What this task involves:
Find each line in the records below that contains the word "введение", and copy it out.

Stored data
----

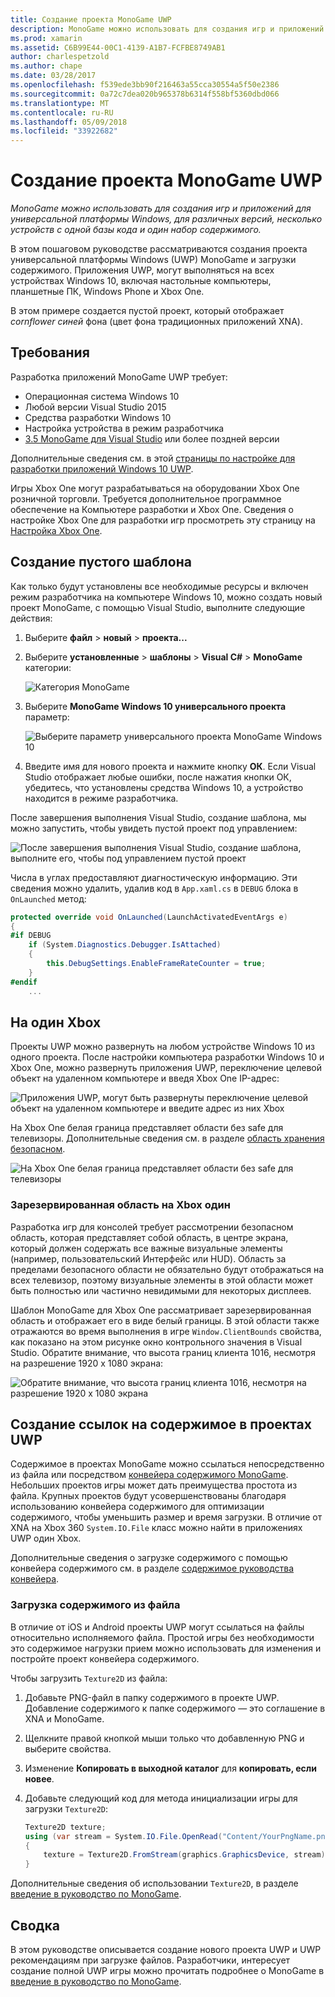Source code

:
 ```yaml
---
title: Создание проекта MonoGame UWP
description: MonoGame можно использовать для создания игр и приложений для универсальной платформы Windows, для различных версий, несколько устройств с одной базы кода и один набор содержимого.
ms.prod: xamarin
ms.assetid: C6B99E44-00C1-4139-A1B7-FCFBE8749AB1
author: charlespetzold
ms.author: chape
ms.date: 03/28/2017
ms.openlocfilehash: f539ede3bb90f216463a55cca30554a5f50e2386
ms.sourcegitcommit: 0a72c7dea020b965378b6314f558bf5360dbd066
ms.translationtype: MT
ms.contentlocale: ru-RU
ms.lasthandoff: 05/09/2018
ms.locfileid: "33922682"
---
```

# <a name="creating-a-monogame-uwp-project"></a>Создание проекта MonoGame UWP

_MonoGame можно использовать для создания игр и приложений для универсальной платформы Windows, для различных версий, несколько устройств с одной базы кода и один набор содержимого._

В этом пошаговом руководстве рассматриваются создания проекта универсальной платформы Windows (UWP) MonoGame и загрузки содержимого. Приложения UWP, могут выполняться на всех устройствах Windows 10, включая настольные компьютеры, планшетные ПК, Windows Phone и Xbox One.

В этом примере создается пустой проект, который отображает *cornflower синей* фона (цвет фона традиционных приложений XNA).

## <a name="requirements"></a>Требования

Разработка приложений MonoGame UWP требует:

- Операционная система Windows 10
- Любой версии Visual Studio 2015
- Средства разработки Windows 10
- Настройка устройства в режим разработчика
- [3.5 MonoGame для Visual Studio](http://www.monogame.net/2016/03/17/monogame-3-5/) или более поздней версии

Дополнительные сведения см. в этой [страницы по настройке для разработки приложений Windows 10 UWP](https://msdn.microsoft.com/windows/uwp/get-started/get-set-up).

Игры Xbox One могут разрабатываться на оборудовании Xbox One розничной торговли. Требуется дополнительное программное обеспечение на Компьютере разработки и Xbox One. Сведения о настройке Xbox One для разработки игр просмотреть эту страницу на [Настройка Xbox One](https://msdn.microsoft.com/windows/uwp/xbox-apps/index).

## <a name="creating-an-empty-template"></a>Создание пустого шаблона

Как только будут установлены все необходимые ресурсы и включен режим разработчика на компьютере Windows 10, можно создать новый проект MonoGame, с помощью Visual Studio, выполните следующие действия:

1. Выберите **файл** > **новый** > **проекта...**
1. Выберите **установленные** > **шаблоны** > **Visual C#** > **MonoGame** категории: 

    ![](uwp-images/image1.png "Категория MonoGame")

1. Выберите **MonoGame Windows 10 универсального проекта** параметр: 

    ![](uwp-images/image2.png "Выберите параметр универсального проекта MonoGame Windows 10")

1. Введите имя для нового проекта и нажмите кнопку **ОК**.
Если Visual Studio отображает любые ошибки, после нажатия кнопки ОК, убедитесь, что установлены средства Windows 10, а устройство находится в режиме разработчика.

После завершения выполнения Visual Studio, создание шаблона, мы можно запустить, чтобы увидеть пустой проект под управлением:

![](uwp-images/image3.png "После завершения выполнения Visual Studio, создание шаблона, выполните его, чтобы под управлением пустой проект")

Числа в углах предоставляют диагностическую информацию. Эти сведения можно удалить, удалив код в `App.xaml.cs` в `DEBUG` блока в `OnLaunched` метод:


```csharp
protected override void OnLaunched(LaunchActivatedEventArgs e)
{
#if DEBUG
    if (System.Diagnostics.Debugger.IsAttached)
    {
        this.DebugSettings.EnableFrameRateCounter = true;
    }
#endif
    ...
```

## <a name="running-on-xbox-one"></a>На один Xbox

Проекты UWP можно развернуть на любом устройстве Windows 10 из одного проекта. После настройки компьютера разработки Windows 10 и Xbox One, можно развернуть приложения UWP, переключение целевой объект на удаленном компьютере и введя Xbox One IP-адрес:

![](uwp-images/remote.png "Приложения UWP, могут быть развернуты переключение целевой объект на удаленном компьютере и введите адрес из них Xbox")

На Xbox One белая граница представляет области без safe для телевизоры. Дополнительные сведения см. в разделе [область хранения безопасном](#Safe_Area_on_Xbox_One).

![](uwp-images/safearea.png "На Xbox One белая граница представляет области без safe для телевизоры")

### <a name="safe-area-on-xbox-one"></a>Зарезервированная область на Xbox один

Разработка игр для консолей требует рассмотрении безопасном область, которая представляет собой область, в центре экрана, который должен содержать все важные визуальные элементы (например, пользовательский Интерфейс или HUD). Область за пределами безопасного области не обязательно будут отображаться на всех телевизор, поэтому визуальные элементы в этой области может быть полностью или частично невидимыми для некоторых дисплеев.

Шаблон MonoGame для Xbox One рассматривает зарезервированная область и отображает его в виде белый границы. В этой области также отражаются во время выполнения в игре `Window.ClientBounds` свойства, как показано на этом рисунке окно контрольного значения в Visual Studio. Обратите внимание, что высота границ клиента 1016, несмотря на разрешение 1920 x 1080 экрана:

![](uwp-images/clientbounds.png "Обратите внимание, что высота границ клиента 1016, несмотря на разрешение 1920 x 1080 экрана")

## <a name="referencing-content-in-uwp-projects"></a>Создание ссылок на содержимое в проектах UWP

Содержимое в проектах MonoGame можно ссылаться непосредственно из файла или посредством [конвейера содержимого MonoGame](~/graphics-games/cocossharp/content-pipeline/index.md). Небольших проектов игры может дать преимущества простота из файла. Крупных проектов будут усовершенствованы благодаря использованию конвейера содержимого для оптимизации содержимого, чтобы уменьшить размер и время загрузки. В отличие от XNA на Xbox 360 `System.IO.File` класс можно найти в приложениях UWP один Xbox.

Дополнительные сведения о загрузке содержимого с помощью конвейера содержимого см. в разделе [содержимое руководства конвейера](~/graphics-games/cocossharp/content-pipeline/index.md). 

### <a name="loading-content-from-file"></a>Загрузка содержимого из файла

В отличие от iOS и Android проекты UWP могут ссылаться на файлы относительно исполняемого файла. Простой игры без необходимости это содержимое нагрузки прием можно использовать для изменения и постройте проект конвейера содержимого.

Чтобы загрузить `Texture2D` из файла:

1. Добавьте PNG-файл в папку содержимого в проекте UWP. Добавление содержимого к папке содержимого — это соглашение в XNA и MonoGame.
1. Щелкните правой кнопкой мыши только что добавленную PNG и выберите свойства.
1. Изменение **Копировать в выходной каталог** для **копировать, если новее**.
1. Добавьте следующий код для метода инициализации игры для загрузки `Texture2D`:

    ```csharp
    Texture2D texture;
    using (var stream = System.IO.File.OpenRead("Content/YourPngName.png"))
    {
        texture = Texture2D.FromStream(graphics.GraphicsDevice, stream);
    }
    ```

Дополнительные сведения об использовании `Texture2D`, в разделе [введение в руководство по MonoGame](~/graphics-games/monogame/introduction/index.md).

## <a name="summary"></a>Сводка

В этом руководстве описывается создание нового проекта UWP и UWP рекомендациям при загрузке файлов. Разработчики, интересует создание полной UWP игры можно прочитать подробнее о MonoGame в [введение в руководство по MonoGame](~/graphics-games/monogame/introduction/index.md).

----

Solution to the exercise:
Дополнительные сведения об использовании `Texture2D`, в разделе [введение в руководство по MonoGame](~/graphics-games/monogame/introduction/index.md).
В этом руководстве описывается создание нового проекта UWP и UWP рекомендациям при загрузке файлов. Разработчики, интересует создание полной UWP игры можно прочитать подробнее о MonoGame в [введение в руководство по MonoGame](~/graphics-games/monogame/introduction/index.md).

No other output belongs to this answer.